Aim of the exercise
Before printing the listing, strip out its pictures and keep everything else exact.

Exercise input
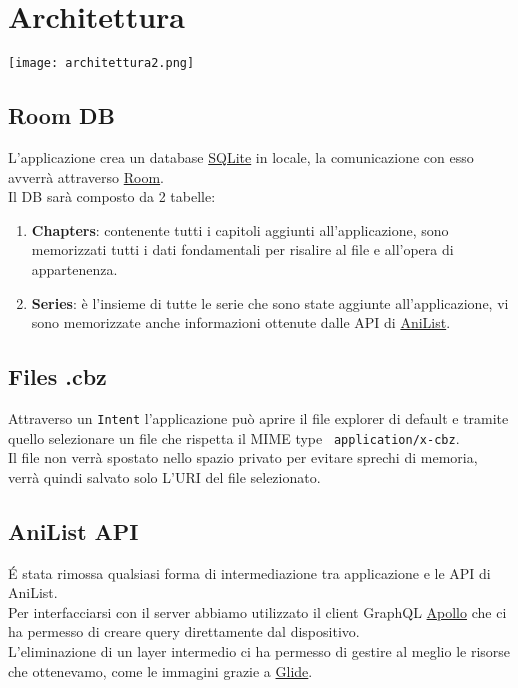 \documentclass[../Assignment-3-LPSMT.tex]{subfiles}
\begin{document}
\chapter{Architettura}

\begin{center}
  \texttt{[image: architettura2.png]}
\end{center}

\section{Room DB}

L'applicazione crea un database \href{https://www.sqlite.org/index.html}{SQLite} in locale, la comunicazione con esso avverrà attraverso \href{https://developer.android.com/reference/androidx/room/package-summary}{Room}.\\
Il DB sarà composto da 2 tabelle:
\begin{enumerate}
  \item \textbf{Chapters}: contenente tutti i capitoli aggiunti all'applicazione, sono memorizzati tutti i dati fondamentali per risalire al file e all'opera di appartenenza.\\
  \item \textbf{Series}: è l'insieme di tutte le serie che sono state aggiunte all'applicazione, vi sono memorizzate anche informazioni ottenute dalle API di \href{https://anilist.gitbook.io/anilist-apiv2-docs/}{AniList}.
\end{enumerate}

\section{Files .cbz}

Attraverso un \texttt{Intent} l'applicazione può aprire il file explorer di default e tramite quello selezionare un file che rispetta il MIME type~\cite{rfc6838} \texttt{application/x-cbz}.\\
Il file non verrà spostato nello spazio privato per evitare sprechi di memoria, verrà quindi salvato solo L'URI del file selezionato.

\section{AniList API}

\'E stata rimossa qualsiasi forma di intermediazione tra applicazione e le API di AniList.\\
Per interfacciarsi con il server abbiamo utilizzato il client GraphQL \href{https://www.apollographql.com/docs/kotlin}{Apollo} che ci ha permesso di creare query direttamente dal dispositivo.\\
L'eliminazione di un layer intermedio ci ha permesso di gestire al meglio le risorse che ottenevamo, come le immagini grazie a \href{https://bumptech.github.io/glide/}{Glide}.
\end{document}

Task solution
 \documentclass[../Assignment-3-LPSMT.tex]{subfiles}
\begin{document}
\chapter{Architettura}

\begin{center}
  \texttt{[image: architettura2.png]}
\end{center}

\section{Room DB}

L'applicazione crea un database \href{https://www.sqlite.org/index.html}{SQLite} in locale, la comunicazione con esso avverrà attraverso \href{https://developer.android.com/reference/androidx/room/package-summary}{Room}.\\
Il DB sarà composto da 2 tabelle:
\begin{enumerate}
  \item \textbf{Chapters}: contenente tutti i capitoli aggiunti all'applicazione, sono memorizzati tutti i dati fondamentali per risalire al file e all'opera di appartenenza.\\
  \item \textbf{Series}: è l'insieme di tutte le serie che sono state aggiunte all'applicazione, vi sono memorizzate anche informazioni ottenute dalle API di \href{https://anilist.gitbook.io/anilist-apiv2-docs/}{AniList}.
\end{enumerate}

\section{Files .cbz}

Attraverso un \texttt{Intent} l'applicazione può aprire il file explorer di default e tramite quello selezionare un file che rispetta il MIME type~\cite{rfc6838} \texttt{application/x-cbz}.\\
Il file non verrà spostato nello spazio privato per evitare sprechi di memoria, verrà quindi salvato solo L'URI del file selezionato.

\section{AniList API}

\'E stata rimossa qualsiasi forma di intermediazione tra applicazione e le API di AniList.\\
Per interfacciarsi con il server abbiamo utilizzato il client GraphQL \href{https://www.apollographql.com/docs/kotlin}{Apollo} che ci ha permesso di creare query direttamente dal dispositivo.\\
L'eliminazione di un layer intermedio ci ha permesso di gestire al meglio le risorse che ottenevamo, come le immagini grazie a \href{https://bumptech.github.io/glide/}{Glide}.
\end{document}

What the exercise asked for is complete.